Despite surging exports, light imports, and no more SPR releases, crude oil inventories continue to build in the US as refinery runs continue to be far below planned levels. The recovery from the Christmas blizzard and a handful of other events in the past few weeks continues, but we’re still seeing utilization that’s several percentage points below where it would be otherwise. These lower run rates on top of already low inventory levels would be much more painful if demand wasn’t still very sluggish, and adding another anecdote for the half that think the US economy is already in a recession

Then again, it’s also January which is typically the worst demand month of the year, and we’re in the midst of a parade of winter storms sweeping the entire country and keeping many vehicles off the road, so if we do see a normal demand rebound heading into the spring months, supply may get very tight again in short order.

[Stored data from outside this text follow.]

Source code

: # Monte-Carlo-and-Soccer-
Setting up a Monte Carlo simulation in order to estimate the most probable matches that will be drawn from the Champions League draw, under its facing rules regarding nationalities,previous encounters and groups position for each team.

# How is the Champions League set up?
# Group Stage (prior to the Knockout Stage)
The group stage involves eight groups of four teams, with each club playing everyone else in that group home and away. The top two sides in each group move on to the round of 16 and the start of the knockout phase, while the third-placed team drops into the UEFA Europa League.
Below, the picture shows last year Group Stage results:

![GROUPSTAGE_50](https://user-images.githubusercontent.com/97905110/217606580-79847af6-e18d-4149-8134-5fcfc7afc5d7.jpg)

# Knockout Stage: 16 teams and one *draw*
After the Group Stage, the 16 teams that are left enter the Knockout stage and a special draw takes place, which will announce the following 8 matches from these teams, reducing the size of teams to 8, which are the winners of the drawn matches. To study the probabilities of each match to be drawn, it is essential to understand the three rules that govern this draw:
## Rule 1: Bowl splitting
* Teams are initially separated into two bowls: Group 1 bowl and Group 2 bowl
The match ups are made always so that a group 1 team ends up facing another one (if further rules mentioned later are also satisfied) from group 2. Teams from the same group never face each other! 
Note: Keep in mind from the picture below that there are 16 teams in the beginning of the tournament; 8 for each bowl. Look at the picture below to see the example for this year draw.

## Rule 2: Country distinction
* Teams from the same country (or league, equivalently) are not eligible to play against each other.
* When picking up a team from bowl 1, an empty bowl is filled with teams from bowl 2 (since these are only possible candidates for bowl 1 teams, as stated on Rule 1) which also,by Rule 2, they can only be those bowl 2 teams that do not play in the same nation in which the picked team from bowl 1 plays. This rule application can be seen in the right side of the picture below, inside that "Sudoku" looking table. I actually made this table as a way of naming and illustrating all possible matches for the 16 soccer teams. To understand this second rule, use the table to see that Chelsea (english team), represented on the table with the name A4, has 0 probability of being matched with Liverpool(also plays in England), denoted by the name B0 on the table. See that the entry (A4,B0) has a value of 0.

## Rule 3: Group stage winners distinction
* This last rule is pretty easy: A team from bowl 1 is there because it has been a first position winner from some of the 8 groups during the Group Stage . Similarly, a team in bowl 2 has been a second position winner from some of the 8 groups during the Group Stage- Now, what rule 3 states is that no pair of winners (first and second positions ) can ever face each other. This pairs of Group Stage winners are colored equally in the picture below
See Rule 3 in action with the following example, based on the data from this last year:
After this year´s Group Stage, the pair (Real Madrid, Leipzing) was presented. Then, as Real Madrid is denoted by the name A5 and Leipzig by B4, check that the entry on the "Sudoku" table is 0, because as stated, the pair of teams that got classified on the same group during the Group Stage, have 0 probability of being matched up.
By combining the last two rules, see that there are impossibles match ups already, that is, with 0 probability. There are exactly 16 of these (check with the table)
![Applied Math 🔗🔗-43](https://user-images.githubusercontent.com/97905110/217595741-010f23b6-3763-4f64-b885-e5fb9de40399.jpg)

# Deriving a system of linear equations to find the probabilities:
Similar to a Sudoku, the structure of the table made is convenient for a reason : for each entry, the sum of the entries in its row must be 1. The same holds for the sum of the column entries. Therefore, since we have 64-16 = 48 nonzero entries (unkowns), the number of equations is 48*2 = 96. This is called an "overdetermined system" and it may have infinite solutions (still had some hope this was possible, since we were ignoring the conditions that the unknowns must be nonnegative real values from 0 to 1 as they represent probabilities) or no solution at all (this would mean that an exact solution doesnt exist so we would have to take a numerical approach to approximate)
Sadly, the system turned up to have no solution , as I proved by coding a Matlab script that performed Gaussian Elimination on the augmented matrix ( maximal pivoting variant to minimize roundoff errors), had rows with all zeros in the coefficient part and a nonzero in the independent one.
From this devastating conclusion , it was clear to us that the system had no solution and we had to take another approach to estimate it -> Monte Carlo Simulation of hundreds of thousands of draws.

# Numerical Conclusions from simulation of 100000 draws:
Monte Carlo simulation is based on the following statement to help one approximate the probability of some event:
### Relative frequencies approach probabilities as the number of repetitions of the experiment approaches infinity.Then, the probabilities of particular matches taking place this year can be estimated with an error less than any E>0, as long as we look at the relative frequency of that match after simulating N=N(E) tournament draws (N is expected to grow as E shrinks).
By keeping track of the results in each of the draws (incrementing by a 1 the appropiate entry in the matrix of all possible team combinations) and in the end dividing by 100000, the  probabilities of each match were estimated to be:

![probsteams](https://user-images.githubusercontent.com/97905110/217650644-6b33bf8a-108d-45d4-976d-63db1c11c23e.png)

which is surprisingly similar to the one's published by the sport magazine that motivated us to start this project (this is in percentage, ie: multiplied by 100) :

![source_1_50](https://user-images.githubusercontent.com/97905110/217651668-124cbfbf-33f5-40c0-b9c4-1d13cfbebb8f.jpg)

Valero reported another banner quarter in Q4 this morning, and ended the year with net income of $11.8 billion, compared to $1.3 billion in 2021. The company’s refineries operated at 97% during the quarter, which was the highest since 2018 as they, along with all the others that were able, maximized output to try and help alleviate chronic inventory shortages and take advantage of the record margins those shortages bring. The report also noted that the expansion of their newest Diamond Green renewable diesel facility was completed during the quarter, and the coker project at the Port Arthur refinery which will expand capacity is due to be completed in Q2. 

Total reported Wednesday that its refinery outside Houston was knocked offline during Tuesday’s severe weather event.  The report suggests the plants boilers were restarted early Wednesday morning, suggesting that the facility avoided any major damage. That facility is just a couple of miles from the Deer Park refinery that was also knocked offline during the storm and restarted a few hours later. Those are the only two facilities reporting so far, while several others in the region have said their operations remain stable, so it seems we’ve avoided a major disruption from that system.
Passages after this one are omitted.